(Reuters) – Levi Strauss & Co forecast annual sales above Wall Street estimates on Wednesday, in a sign that demand for its jeans is holding up better than feared even as consumers shift to purchase more non-denim and office-friendly clothing.
The San Francisco-based jeans maker also got a boost from strong performance at its other brands, including Dockers and Beyond Yoga, helping it cushion a 5% drop in revenue from the Americas region.
With shoppers now buying more non-denim bottoms such as formal trousers and cargo pants, analysts have flagged uncertainty around denim demand in the near-term, with Coresight Research forecasting a decline in the U.S. jeans market in 2023.

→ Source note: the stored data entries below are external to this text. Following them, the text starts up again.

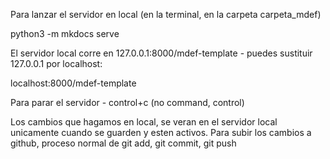 Para lanzar el servidor en local (en la terminal, en la carpeta carpeta_mdef)

python3 -m mkdocs serve

El servidor local corre en 127.0.0.1:8000/mdef-template - puedes sustituir 127.0.0.1 por localhost:

localhost:8000/mdef-template

Para parar el servidor  - control+c (no command, control)

Los cambios que hagamos en local, se veran en el servidor local unicamente cuando se guarden y esten activos. 
Para subir los cambios a github, proceso normal de git add, git commit, git push

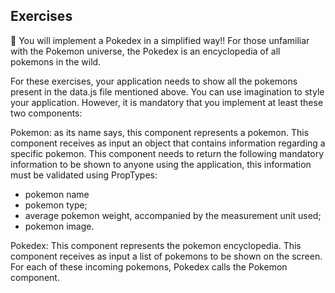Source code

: ## Exercises

🚀 You will implement a Pokedex in a simplified way!! For those unfamiliar with the Pokemon universe, the Pokedex is an encyclopedia of all pokemons in the wild.

For these exercises, your application needs to show all the pokemons present in the data.js file mentioned above.
You can use imagination to style your application. However, it is mandatory that you implement at least these two components:

Pokemon: as its name says, this component represents a pokemon. This component receives as input an object that contains information regarding a specific pokemon. This component needs to return the following mandatory information to be shown to anyone using the application, this information must be validated using PropTypes:
* pokemon name
* pokemon type;
* average pokemon weight, accompanied by the measurement unit used;
* pokemon image.

Pokedex: This component represents the pokemon encyclopedia. This component receives as input a list of pokemons to be shown on the screen. For each of these incoming pokemons, Pokedex calls the Pokemon component.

However, Levi’s said it saw more consumers shopping at its stores in the Americas and Asia, boosting its direct-to-consumer business.
The direct-to-consumer business accounts for 36% of the company’s total revenue, according to UBS analyst Jay Sole.
That, coupled with higher prices of its jeans, helped Levi’s project net revenues between $6.3 billion and $6.4 billion for fiscal 2023, compared with analysts’ average estimate of $6.27 billion, according to Refinitiv IBES data.
Net revenue from Levi’s other brands jumped 28% to $127 million in the reported quarter, helping the company cushion a blow from an 18% slump in sales in Europe, stemming from macroeconomic pressures in the region and the suspension of business in Russia.
Despite higher prices, Levi’s adjusted gross margin fell 230 basis points to 55.8% in the fourth quarter, owing to currency pressures, higher product costs and holiday promotions.
The company said it now expects full-year adjusted profit between $1.30 and $1.40 per share, in line with analysts average estimate of $1.35 per share.
Levi’s net revenue declined about 6% to $1.59 billion in the fourth quarter, edging past estimates of $1.57 billion.